*** DATASET RECORDS ***
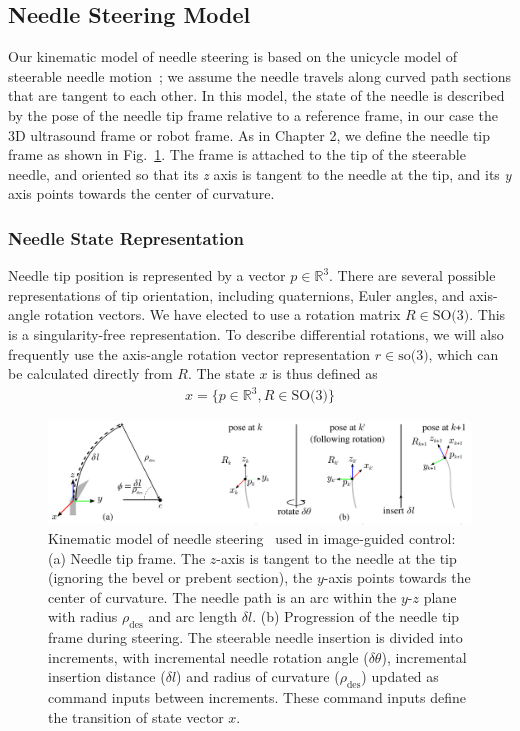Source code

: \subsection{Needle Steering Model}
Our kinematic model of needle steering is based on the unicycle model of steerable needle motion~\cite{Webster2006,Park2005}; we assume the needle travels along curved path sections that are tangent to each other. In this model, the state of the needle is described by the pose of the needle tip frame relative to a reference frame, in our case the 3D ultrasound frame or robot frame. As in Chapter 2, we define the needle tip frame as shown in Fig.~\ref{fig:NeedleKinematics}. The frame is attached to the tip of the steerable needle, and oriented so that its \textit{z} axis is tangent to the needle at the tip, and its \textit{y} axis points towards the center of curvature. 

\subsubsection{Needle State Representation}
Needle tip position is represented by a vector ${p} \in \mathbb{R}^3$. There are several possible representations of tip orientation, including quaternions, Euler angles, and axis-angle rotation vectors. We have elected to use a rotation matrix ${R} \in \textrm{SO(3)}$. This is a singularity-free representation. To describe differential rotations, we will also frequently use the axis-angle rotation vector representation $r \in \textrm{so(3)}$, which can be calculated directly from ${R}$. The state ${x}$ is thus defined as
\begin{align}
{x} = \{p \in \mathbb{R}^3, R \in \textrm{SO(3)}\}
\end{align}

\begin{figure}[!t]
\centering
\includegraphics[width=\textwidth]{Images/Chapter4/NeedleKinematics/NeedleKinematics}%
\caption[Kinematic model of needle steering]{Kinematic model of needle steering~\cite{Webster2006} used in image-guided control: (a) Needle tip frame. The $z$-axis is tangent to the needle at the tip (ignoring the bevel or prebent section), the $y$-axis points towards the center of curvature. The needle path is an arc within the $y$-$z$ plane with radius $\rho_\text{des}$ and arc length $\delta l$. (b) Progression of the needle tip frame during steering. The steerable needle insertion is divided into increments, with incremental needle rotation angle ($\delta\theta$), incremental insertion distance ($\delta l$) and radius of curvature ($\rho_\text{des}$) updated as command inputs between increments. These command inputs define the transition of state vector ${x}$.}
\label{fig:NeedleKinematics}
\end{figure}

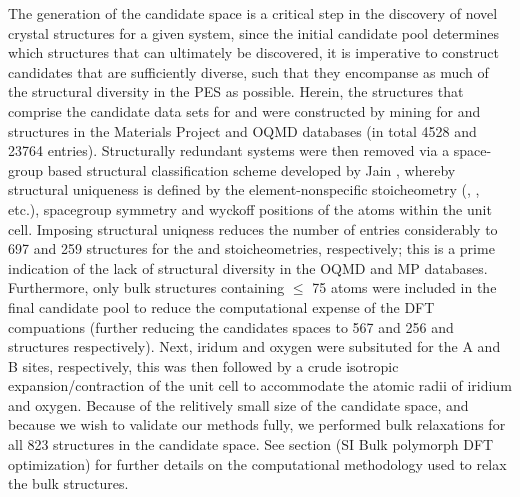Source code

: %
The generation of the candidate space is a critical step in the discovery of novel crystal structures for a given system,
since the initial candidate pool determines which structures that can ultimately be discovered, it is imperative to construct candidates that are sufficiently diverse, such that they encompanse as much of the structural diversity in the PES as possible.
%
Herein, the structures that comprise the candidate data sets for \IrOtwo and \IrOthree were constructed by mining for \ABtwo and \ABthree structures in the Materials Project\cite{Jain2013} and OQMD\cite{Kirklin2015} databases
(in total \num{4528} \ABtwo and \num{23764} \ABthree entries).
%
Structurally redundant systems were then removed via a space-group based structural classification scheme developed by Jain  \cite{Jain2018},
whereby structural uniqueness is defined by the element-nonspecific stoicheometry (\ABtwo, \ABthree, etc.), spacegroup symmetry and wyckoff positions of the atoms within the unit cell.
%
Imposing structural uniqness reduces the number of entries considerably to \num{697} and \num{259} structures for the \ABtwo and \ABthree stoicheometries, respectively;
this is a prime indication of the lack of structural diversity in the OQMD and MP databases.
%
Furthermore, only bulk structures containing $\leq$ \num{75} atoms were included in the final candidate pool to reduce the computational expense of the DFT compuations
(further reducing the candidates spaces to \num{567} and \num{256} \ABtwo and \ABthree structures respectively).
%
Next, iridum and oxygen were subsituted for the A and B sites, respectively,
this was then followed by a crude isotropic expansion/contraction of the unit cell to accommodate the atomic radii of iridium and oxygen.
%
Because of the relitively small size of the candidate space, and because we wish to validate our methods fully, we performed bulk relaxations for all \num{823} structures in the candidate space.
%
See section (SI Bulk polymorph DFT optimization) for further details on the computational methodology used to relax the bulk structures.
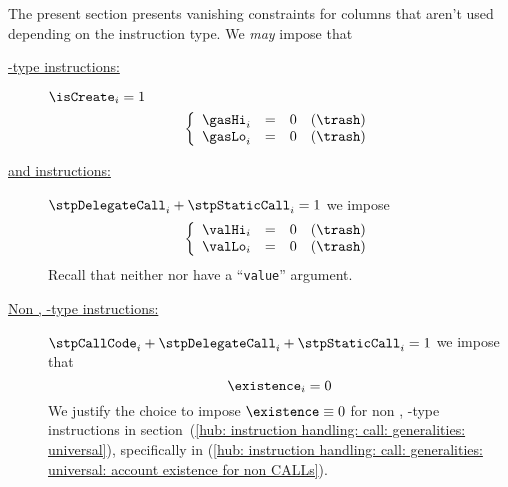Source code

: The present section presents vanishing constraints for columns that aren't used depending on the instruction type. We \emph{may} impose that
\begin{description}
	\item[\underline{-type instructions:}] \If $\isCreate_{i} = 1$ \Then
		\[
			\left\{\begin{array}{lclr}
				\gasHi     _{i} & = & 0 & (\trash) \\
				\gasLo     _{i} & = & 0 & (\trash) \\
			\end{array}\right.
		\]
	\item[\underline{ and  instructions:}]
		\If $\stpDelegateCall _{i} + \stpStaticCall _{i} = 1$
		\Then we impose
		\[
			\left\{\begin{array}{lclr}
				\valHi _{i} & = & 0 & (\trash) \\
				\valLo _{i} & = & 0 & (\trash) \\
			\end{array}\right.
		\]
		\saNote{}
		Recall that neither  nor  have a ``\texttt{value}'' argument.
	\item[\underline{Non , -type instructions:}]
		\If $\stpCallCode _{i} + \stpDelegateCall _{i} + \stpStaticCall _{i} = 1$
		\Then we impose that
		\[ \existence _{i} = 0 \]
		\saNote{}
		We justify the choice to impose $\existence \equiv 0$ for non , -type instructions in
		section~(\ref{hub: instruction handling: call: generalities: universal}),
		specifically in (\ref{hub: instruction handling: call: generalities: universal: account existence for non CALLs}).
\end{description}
*** End of DATASET RECORDS ***
**TASK PROMPT**.
Go through the listing and copy each line that includes the string "generalities".

**REPLY TO THE TASK**.
		section~(\ref{hub: instruction handling: call: generalities: universal}),
		specifically in (\ref{hub: instruction handling: call: generalities: universal: account existence for non CALLs}).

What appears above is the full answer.